Task objective :: Your task is to gather the lines below that hold the string "have".

Data for this exercise ::
--------------------------------
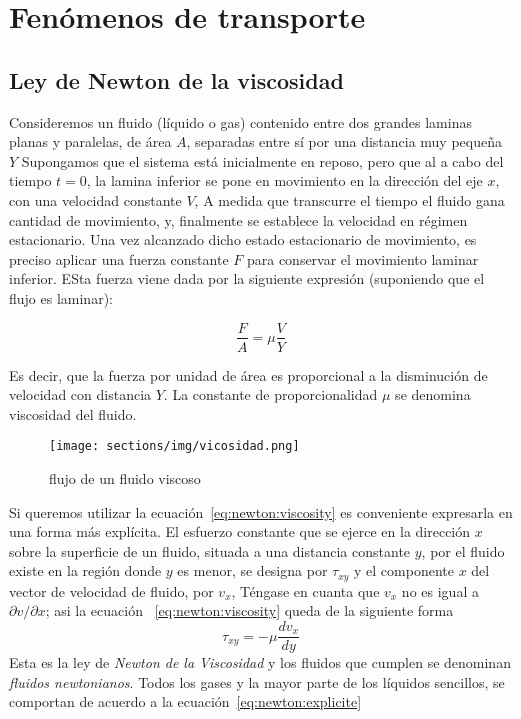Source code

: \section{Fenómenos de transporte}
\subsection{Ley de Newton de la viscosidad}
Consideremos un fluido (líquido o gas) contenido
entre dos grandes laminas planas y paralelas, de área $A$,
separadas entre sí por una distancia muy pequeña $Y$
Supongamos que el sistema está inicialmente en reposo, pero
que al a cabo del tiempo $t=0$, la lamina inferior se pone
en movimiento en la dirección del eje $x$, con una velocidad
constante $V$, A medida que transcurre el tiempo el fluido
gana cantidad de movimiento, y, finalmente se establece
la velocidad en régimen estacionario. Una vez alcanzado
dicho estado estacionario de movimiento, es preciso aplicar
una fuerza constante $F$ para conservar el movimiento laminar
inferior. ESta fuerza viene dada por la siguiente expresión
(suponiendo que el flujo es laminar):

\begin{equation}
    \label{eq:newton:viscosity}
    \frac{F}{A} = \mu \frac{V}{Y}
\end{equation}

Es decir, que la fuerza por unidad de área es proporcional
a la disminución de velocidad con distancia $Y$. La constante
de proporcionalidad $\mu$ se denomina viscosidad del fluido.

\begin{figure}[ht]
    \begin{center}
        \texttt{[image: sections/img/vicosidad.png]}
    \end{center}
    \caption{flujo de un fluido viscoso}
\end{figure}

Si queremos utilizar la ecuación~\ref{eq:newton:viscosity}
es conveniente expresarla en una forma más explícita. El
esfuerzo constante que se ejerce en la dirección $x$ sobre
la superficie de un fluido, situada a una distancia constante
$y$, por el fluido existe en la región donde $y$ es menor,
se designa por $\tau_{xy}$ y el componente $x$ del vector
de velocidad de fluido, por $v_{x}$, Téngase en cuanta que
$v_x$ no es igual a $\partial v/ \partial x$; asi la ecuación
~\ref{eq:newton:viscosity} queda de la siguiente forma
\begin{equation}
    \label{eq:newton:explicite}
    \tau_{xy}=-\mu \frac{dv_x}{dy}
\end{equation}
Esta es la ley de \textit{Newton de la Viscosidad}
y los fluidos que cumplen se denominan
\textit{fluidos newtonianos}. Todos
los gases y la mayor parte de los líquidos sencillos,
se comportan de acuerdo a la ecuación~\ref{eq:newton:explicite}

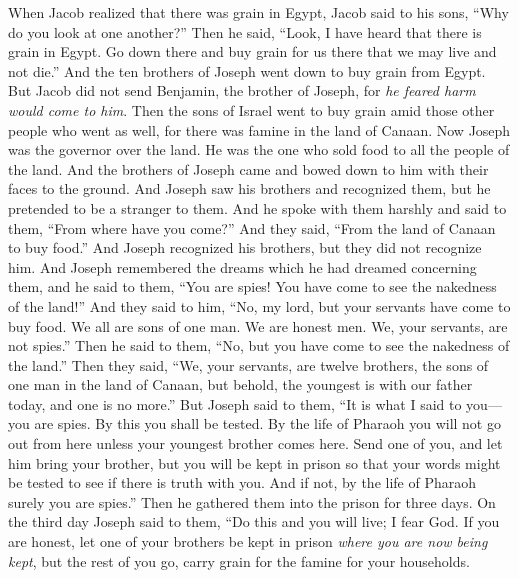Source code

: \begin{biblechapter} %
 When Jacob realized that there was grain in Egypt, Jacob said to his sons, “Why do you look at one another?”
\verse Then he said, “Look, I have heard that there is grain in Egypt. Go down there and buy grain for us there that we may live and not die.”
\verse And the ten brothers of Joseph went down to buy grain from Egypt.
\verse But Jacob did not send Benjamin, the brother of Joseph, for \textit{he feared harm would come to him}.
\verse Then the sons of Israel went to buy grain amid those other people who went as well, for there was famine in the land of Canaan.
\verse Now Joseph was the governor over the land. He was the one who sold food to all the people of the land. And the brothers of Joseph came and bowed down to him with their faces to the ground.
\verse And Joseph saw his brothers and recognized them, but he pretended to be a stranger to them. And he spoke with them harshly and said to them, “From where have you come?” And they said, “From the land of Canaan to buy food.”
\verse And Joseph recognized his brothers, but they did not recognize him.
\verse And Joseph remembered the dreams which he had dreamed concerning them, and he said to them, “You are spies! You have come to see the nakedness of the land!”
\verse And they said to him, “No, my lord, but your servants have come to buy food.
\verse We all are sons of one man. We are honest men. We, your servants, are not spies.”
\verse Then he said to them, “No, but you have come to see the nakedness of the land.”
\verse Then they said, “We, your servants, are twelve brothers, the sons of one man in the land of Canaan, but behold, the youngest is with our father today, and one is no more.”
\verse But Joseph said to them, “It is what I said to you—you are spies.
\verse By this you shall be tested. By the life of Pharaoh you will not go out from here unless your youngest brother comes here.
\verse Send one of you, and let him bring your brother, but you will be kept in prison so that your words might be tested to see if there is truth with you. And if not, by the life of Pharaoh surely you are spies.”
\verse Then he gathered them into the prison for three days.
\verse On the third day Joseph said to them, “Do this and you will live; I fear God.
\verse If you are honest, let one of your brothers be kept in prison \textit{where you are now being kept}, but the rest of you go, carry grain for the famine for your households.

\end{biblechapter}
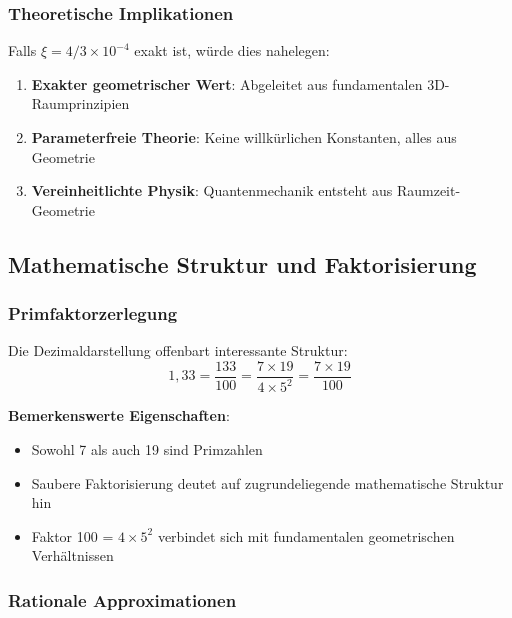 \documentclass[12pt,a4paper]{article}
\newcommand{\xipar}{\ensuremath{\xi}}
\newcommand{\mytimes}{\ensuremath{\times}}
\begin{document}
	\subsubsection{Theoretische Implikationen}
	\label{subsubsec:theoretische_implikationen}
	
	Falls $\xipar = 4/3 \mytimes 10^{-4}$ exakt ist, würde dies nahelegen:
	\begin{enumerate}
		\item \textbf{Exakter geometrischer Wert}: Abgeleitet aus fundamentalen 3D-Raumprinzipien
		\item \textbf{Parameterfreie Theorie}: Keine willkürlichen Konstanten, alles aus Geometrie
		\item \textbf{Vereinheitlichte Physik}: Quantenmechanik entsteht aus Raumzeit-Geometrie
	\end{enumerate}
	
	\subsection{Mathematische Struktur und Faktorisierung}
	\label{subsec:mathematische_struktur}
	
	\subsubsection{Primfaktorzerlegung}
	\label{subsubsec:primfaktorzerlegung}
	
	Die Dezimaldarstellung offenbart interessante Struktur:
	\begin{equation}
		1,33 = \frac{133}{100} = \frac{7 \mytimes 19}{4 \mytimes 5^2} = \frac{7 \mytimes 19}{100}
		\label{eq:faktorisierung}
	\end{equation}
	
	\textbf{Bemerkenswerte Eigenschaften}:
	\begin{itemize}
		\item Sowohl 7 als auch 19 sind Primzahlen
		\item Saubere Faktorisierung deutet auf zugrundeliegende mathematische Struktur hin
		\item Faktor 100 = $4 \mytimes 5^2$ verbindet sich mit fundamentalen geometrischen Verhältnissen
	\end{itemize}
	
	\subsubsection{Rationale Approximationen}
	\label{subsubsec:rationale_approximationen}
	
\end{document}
--------------------------------
The answer ::
\verse Then he said, “Look, I have heard that there is grain in Egypt. Go down there and buy grain for us there that we may live and not die.”
\verse And Joseph saw his brothers and recognized them, but he pretended to be a stranger to them. And he spoke with them harshly and said to them, “From where have you come?” And they said, “From the land of Canaan to buy food.”
\verse And Joseph remembered the dreams which he had dreamed concerning them, and he said to them, “You are spies! You have come to see the nakedness of the land!”
\verse And they said to him, “No, my lord, but your servants have come to buy food.
\verse Then he said to them, “No, but you have come to see the nakedness of the land.”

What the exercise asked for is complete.